Source texts of formatted documents:

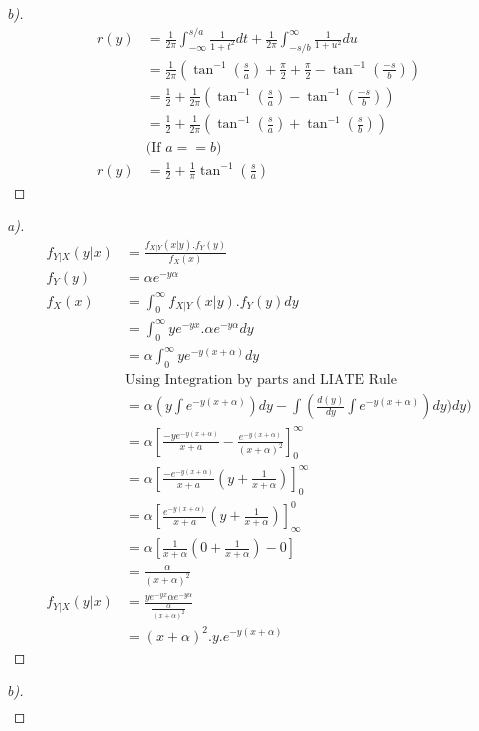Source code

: \documentclass[12pt]{article}
\newenvironment{theorem}[2][Theorem]{\begin{trivlist}
\item[\hskip \labelsep {\bfseries #1}\hskip \labelsep {\bfseries #2.}]}{\end{trivlist}}
\begin{document}
\begin{theorem}[Ans]{3}
\begin{proof}[b)]
\begin{align*}
r(\hat{y})&=\frac{1}{2\pi}\int_{-\infty}^{s/a}\frac{1}{1+t^{2}}dt + \frac{1}{2\pi}\int_{-s/b}^{\infty}\frac{1}{1+u^{2}}du\\
&=\frac{1}{2\pi}(\tan^{-1}(\frac{s}{a})+\frac{\pi}{2} +\frac{\pi}{2} - \tan^{-1}(\frac{-s}{b}) )\\
&= \frac{1}{2}+\frac{1}{2\pi}(\tan^{-1}(\frac{s}{a})- \tan^{-1}(\frac{-s}{b}))\\
&= \frac{1}{2}+\frac{1}{2\pi}(\tan^{-1}(\frac{s}{a})+ \tan^{-1}(\frac{s}{b}))\\
&\text{(If }a==b\text{)}\\
r(\hat{y}) &= \frac{1}{2}+\frac{1}{\pi}\tan^{-1}(\frac{s}{a})
\end{align*}
\end{proof}
\end{theorem}
\pagebreak
\begin{theorem}[Ans]{4}
\begin{proof}[a)]
\begin{align*}
f_{Y|X}(y|x) &= \frac{f_{X|Y}(x|y).f_{Y}(y)}{f_{X}(x)}\\
f_{Y}(y) &= \alpha e^{-y\alpha}\\
f_{X}(x) &= \int_{0}^{\infty}f_{X|Y}(x|y).f_{Y}(y)dy\\
&= \int_{0}^{\infty} ye^{-yx}.\alpha e^{-y\alpha} dy\\
&= \alpha \int_{0}^{\infty}ye^{-y(x+\alpha)}dy\\
&\text{Using Integration by parts and LIATE Rule}\\
&= \alpha(y\int e^{-y(x+\alpha)})dy - \int (\frac{d(y)}{dy}\int e^{-y(x+\alpha)})dy)dy)\\
&= \alpha[\frac{-ye^{-y(x+\alpha)}}{x+a}-\frac{e^{-y(x+\alpha)}}{(x+\alpha)^{2}}]_{0}^{\infty}\\
&= \alpha[\frac{-e^{-y(x+\alpha)}}{x+a}(y+\frac{1}{x+\alpha})]_{0}^{\infty}\\
&= \alpha[\frac{e^{-y(x+\alpha)}}{x+a}(y+\frac{1}{x+\alpha})]_{\infty}^{0}\\
&= \alpha[\frac{1}{x+\alpha}(0+\frac{1}{x+\alpha})-0]\\
&= \frac{\alpha}{(x+\alpha)^{2}}\\
f_{Y|X}(y|x) &= \frac{ye^{-yx}\alpha e^{-y\alpha}}{\frac{\alpha}{(x+\alpha)^{2}}}\\
&= (x+\alpha)^2.y.e^{-y(x+\alpha)}
\end{align*}
\end{proof}
\begin{proof}[b)]
\begin{align*}

\end{align*}
\end{proof}
\end{theorem}
\end{document}
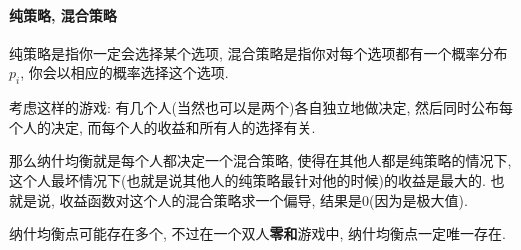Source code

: \paragraph{纯策略, 混合策略} 纯策略是指你一定会选择某个选项, 混合策略是指你对每个选项都有一个概率分布$p_i$, 你会以相应的概率选择这个选项.

考虑这样的游戏: 有几个人(当然也可以是两个)各自独立地做决定, 然后同时公布每个人的决定, 而每个人的收益和所有人的选择有关.

那么纳什均衡就是每个人都决定一个混合策略, 使得在其他人都是纯策略的情况下, 这个人最坏情况下(也就是说其他人的纯策略最针对他的时候)的收益是最大的. 也就是说, 收益函数对这个人的混合策略求一个偏导, 结果是0(因为是极大值).

纳什均衡点可能存在多个, 不过在一个双人\textbf{零和}游戏中, 纳什均衡点一定唯一存在.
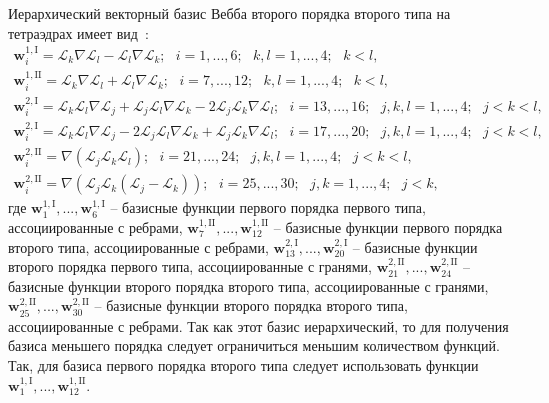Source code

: \documentclass[a4paper,14pt]{article}
\begin{document}
Иерархический векторный базис Вебба второго порядка второго типа на тетраэдрах имеет вид~\citep{mikhajlova}:
\begin{equation}
	\begin{matrix}
		\displaystyle
		\mathbf{w}_{i}^{1,\mathrm{I}} = \mathcal{L}_k \nabla \mathcal{L}_l - \mathcal{L}_l \nabla \mathcal{L}_k ;
		\scriptstyle
		\text{~~} i = 1, ..., 6 ; \text{~~} k, l = 1, ..., 4 ; \text{~~} k < l ,\\
		\displaystyle
		\mathbf{w}_{i}^{1,\mathrm{II}} = \mathcal{L}_k \nabla \mathcal{L}_l + \mathcal{L}_l \nabla \mathcal{L}_k ;
		\scriptstyle
		\text{~~} i = 7, ..., 12 ; \text{~~} k, l = 1, ..., 4 ; \text{~~} k < l ,\\
		\displaystyle
		\mathbf{w}_{i}^{2,\mathrm{I}} = \mathcal{L}_k \mathcal{L}_l \nabla \mathcal{L}_j + \mathcal{L}_j \mathcal{L}_l \nabla \mathcal{L}_k - 2 \mathcal{L}_j \mathcal{L}_k \nabla \mathcal{L}_l ;
		\scriptstyle
		\text{~~} i = 13, ..., 16 ; \text{~~} j, k, l = 1, ..., 4 ; \text{~~} j < k < l ,\\
		\displaystyle
		\mathbf{w}_{i}^{2,\mathrm{I}} = \mathcal{L}_k \mathcal{L}_l \nabla \mathcal{L}_j - 2 \mathcal{L}_j \mathcal{L}_l \nabla \mathcal{L}_k + \mathcal{L}_j \mathcal{L}_k \nabla \mathcal{L}_l ;
		\scriptstyle
		\text{~~} i = 17, ..., 20 ; \text{~~} j, k, l = 1, ..., 4 ; \text{~~} j < k < l ,\\
		\displaystyle
		\mathbf{w}_{i}^{2,\mathrm{II}} = \nabla ( \mathcal{L}_j \mathcal{L}_k \mathcal{L}_l ) ;
		\scriptstyle
		\text{~~} i = 21, ..., 24 ; \text{~~} j, k, l = 1, ..., 4 ; \text{~~} j < k < l ,\\
		\displaystyle
		\mathbf{w}_{i}^{2,\mathrm{II}} = \nabla ( \mathcal{L}_j \mathcal{L}_k ( \mathcal{L}_j - \mathcal{L}_k ) ) ;
		\scriptstyle
		\text{~~} i = 25, ..., 30 ; \text{~~} j, k = 1, ..., 4 ; \text{~~} j < k ,
	\end{matrix}
	\label{eq:basis}
\end{equation}
где $\mathbf{w}_{1}^{1,\mathrm{I}}, ..., \mathbf{w}_{6}^{1,\mathrm{I}}$ -- базисные функции первого порядка первого типа, ассоциированные с ребрами, $\mathbf{w}_{7}^{1,\mathrm{II}}, ..., \mathbf{w}_{12}^{1,\mathrm{II}}$ -- базисные функции первого порядка второго типа, ассоциированные с ребрами, $\mathbf{w}_{13}^{2,\mathrm{I}}, ..., \mathbf{w}_{20}^{2,\mathrm{I}}$ -- базисные функции второго порядка первого типа, ассоциированные с гранями, $\mathbf{w}_{21}^{2,\mathrm{II}}, ..., \mathbf{w}_{24}^{2,\mathrm{II}}$ -- базисные функции второго порядка второго типа, ассоциированные с гранями, $\mathbf{w}_{25}^{2,\mathrm{II}}, ..., \mathbf{w}_{30}^{2,\mathrm{II}}$ -- базисные функции второго порядка второго типа, ассоциированные с ребрами. Так как этот базис иерархический, то для получения базиса меньшего порядка следует ограничиться меньшим количеством функций. Так, для базиса первого порядка второго  типа следует использовать функции $\mathbf{w}_{1}^{1,\mathrm{I}}, ..., \mathbf{w}_{12}^{1,\mathrm{II}}$.
\end{document}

- [TRY IT]: Look above for lines with the word "documentclass" and copy them all.

- [THE COMPLETED TASK]:
: \documentclass[12pt]{article}
: \documentclass[a4paper,14pt]{article}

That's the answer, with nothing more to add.